→ Supplied entries:
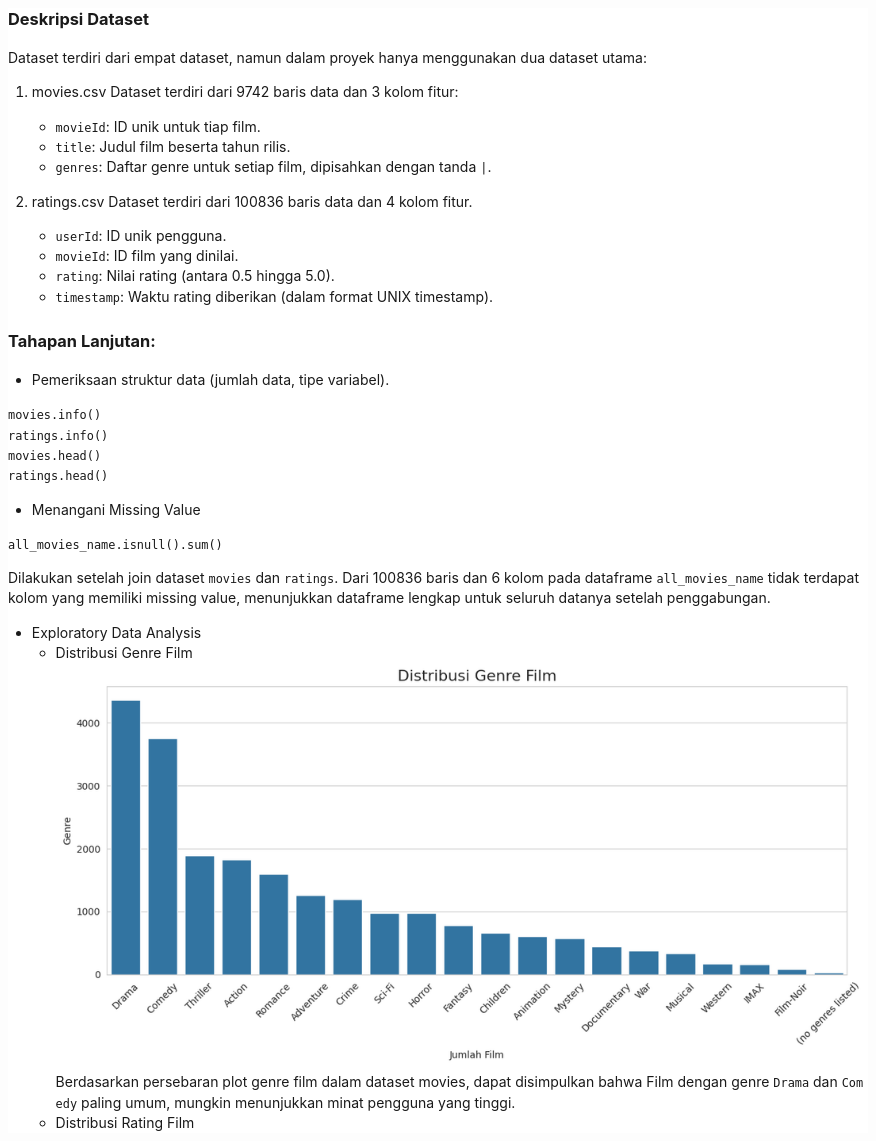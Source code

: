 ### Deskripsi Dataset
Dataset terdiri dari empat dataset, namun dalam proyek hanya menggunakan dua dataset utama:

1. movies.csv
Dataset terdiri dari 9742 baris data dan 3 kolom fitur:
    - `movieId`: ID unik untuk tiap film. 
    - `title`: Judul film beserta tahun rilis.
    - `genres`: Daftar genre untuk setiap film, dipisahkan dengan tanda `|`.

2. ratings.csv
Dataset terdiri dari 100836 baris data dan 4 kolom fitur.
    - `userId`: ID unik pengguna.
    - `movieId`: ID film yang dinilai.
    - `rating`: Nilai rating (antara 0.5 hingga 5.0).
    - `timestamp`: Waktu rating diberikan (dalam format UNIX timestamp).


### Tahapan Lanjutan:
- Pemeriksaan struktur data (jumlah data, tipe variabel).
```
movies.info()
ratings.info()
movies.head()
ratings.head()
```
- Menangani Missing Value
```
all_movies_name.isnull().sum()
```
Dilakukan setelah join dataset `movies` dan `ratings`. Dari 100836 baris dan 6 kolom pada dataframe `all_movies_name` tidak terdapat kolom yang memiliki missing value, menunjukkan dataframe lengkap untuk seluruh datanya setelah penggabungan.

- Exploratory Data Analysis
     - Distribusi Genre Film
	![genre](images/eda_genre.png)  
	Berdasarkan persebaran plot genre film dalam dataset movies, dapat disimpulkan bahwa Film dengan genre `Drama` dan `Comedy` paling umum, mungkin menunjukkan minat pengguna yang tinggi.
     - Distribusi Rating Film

--

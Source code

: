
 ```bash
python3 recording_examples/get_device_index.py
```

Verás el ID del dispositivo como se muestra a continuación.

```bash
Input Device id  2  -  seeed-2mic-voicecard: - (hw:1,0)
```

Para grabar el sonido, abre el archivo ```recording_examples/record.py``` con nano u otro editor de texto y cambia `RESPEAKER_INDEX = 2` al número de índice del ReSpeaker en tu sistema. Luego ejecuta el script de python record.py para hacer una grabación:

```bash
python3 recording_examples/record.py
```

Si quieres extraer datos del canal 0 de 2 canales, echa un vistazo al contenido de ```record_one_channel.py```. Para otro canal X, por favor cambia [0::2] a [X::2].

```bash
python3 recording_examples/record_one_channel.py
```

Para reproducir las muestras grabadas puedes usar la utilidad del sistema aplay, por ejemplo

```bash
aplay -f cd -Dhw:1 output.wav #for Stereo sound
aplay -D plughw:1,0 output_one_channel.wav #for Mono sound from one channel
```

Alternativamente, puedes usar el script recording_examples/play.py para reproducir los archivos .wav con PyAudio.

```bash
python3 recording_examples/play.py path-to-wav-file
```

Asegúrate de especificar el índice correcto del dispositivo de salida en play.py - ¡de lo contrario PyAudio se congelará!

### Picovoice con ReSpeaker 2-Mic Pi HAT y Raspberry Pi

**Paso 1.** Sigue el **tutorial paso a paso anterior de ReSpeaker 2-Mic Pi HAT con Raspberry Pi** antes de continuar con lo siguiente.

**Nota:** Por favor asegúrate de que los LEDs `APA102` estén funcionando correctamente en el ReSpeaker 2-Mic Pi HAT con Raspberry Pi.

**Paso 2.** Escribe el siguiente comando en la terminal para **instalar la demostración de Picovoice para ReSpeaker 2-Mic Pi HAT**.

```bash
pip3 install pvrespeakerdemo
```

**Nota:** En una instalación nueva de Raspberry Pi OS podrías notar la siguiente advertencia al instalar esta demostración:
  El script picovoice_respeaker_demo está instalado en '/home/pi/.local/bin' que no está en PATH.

---

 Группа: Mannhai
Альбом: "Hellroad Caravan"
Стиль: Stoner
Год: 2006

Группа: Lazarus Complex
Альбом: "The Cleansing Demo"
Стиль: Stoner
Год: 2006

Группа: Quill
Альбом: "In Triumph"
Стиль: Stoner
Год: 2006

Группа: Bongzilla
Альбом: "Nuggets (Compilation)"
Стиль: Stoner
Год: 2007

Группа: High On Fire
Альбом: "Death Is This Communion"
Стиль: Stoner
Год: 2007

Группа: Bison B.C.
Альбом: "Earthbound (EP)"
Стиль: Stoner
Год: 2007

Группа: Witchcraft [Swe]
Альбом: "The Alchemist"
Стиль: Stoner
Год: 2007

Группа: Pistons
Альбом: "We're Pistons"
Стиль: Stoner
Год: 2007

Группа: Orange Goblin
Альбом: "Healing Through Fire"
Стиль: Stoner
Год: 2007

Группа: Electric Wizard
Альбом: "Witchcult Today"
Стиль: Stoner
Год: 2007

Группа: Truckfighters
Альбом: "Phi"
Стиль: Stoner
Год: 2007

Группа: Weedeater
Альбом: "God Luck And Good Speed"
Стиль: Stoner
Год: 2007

→ Exercise aim: In the records above, find each line with the word "Raspberry" and copy it out.

→ Result of the task:
### Picovoice con ReSpeaker 2-Mic Pi HAT y Raspberry Pi
**Paso 1.** Sigue el **tutorial paso a paso anterior de ReSpeaker 2-Mic Pi HAT con Raspberry Pi** antes de continuar con lo siguiente.
**Nota:** Por favor asegúrate de que los LEDs `APA102` estén funcionando correctamente en el ReSpeaker 2-Mic Pi HAT con Raspberry Pi.
**Nota:** En una instalación nueva de Raspberry Pi OS podrías notar la siguiente advertencia al instalar esta demostración:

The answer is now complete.